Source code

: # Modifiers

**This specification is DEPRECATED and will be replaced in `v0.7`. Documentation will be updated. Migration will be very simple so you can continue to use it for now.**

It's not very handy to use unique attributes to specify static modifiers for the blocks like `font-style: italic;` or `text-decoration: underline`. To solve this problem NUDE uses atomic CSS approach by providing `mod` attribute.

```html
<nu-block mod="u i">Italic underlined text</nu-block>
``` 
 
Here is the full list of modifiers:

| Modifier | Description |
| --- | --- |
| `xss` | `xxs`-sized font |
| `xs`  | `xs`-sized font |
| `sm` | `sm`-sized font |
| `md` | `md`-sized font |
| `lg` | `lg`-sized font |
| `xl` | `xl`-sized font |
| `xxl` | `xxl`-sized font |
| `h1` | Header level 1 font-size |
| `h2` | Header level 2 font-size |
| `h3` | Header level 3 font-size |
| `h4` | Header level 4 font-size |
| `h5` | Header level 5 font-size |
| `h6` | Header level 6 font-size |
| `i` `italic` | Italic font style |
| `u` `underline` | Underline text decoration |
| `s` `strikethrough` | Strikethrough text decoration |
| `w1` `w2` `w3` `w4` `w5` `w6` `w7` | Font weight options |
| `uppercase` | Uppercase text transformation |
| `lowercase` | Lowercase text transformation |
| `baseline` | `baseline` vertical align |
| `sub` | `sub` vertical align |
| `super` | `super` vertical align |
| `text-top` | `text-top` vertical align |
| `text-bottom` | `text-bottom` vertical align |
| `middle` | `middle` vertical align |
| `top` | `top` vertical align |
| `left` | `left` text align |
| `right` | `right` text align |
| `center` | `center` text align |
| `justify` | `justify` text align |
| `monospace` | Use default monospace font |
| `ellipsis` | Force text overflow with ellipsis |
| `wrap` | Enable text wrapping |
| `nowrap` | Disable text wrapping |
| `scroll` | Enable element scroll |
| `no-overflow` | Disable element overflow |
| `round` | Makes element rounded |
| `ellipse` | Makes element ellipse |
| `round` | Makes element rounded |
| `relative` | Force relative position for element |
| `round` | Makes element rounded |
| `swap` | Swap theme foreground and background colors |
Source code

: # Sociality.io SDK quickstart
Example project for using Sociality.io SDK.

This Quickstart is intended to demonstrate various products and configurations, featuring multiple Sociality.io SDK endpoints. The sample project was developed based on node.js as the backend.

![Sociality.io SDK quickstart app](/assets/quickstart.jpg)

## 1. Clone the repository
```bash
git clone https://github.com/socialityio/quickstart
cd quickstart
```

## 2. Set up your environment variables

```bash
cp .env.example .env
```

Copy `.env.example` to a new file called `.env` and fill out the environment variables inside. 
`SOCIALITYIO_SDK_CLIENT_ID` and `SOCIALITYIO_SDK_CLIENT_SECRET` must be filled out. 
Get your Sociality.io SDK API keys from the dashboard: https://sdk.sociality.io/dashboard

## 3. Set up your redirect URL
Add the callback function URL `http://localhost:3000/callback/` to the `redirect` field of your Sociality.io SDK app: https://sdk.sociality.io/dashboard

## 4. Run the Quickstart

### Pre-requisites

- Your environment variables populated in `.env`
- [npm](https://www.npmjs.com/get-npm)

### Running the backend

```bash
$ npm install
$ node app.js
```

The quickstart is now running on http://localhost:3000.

================================

In your answer, include only the lines above starting at the line that holds "element ellipse |" and ending at the line that holds "# Sociality.io SDK quickstart", copied exactly.

## Response below
| `ellipse` | Makes element ellipse |
| `round` | Makes element rounded |
| `relative` | Force relative position for element |
| `round` | Makes element rounded |
| `swap` | Swap theme foreground and background colors |
Source code

: # Sociality.io SDK quickstart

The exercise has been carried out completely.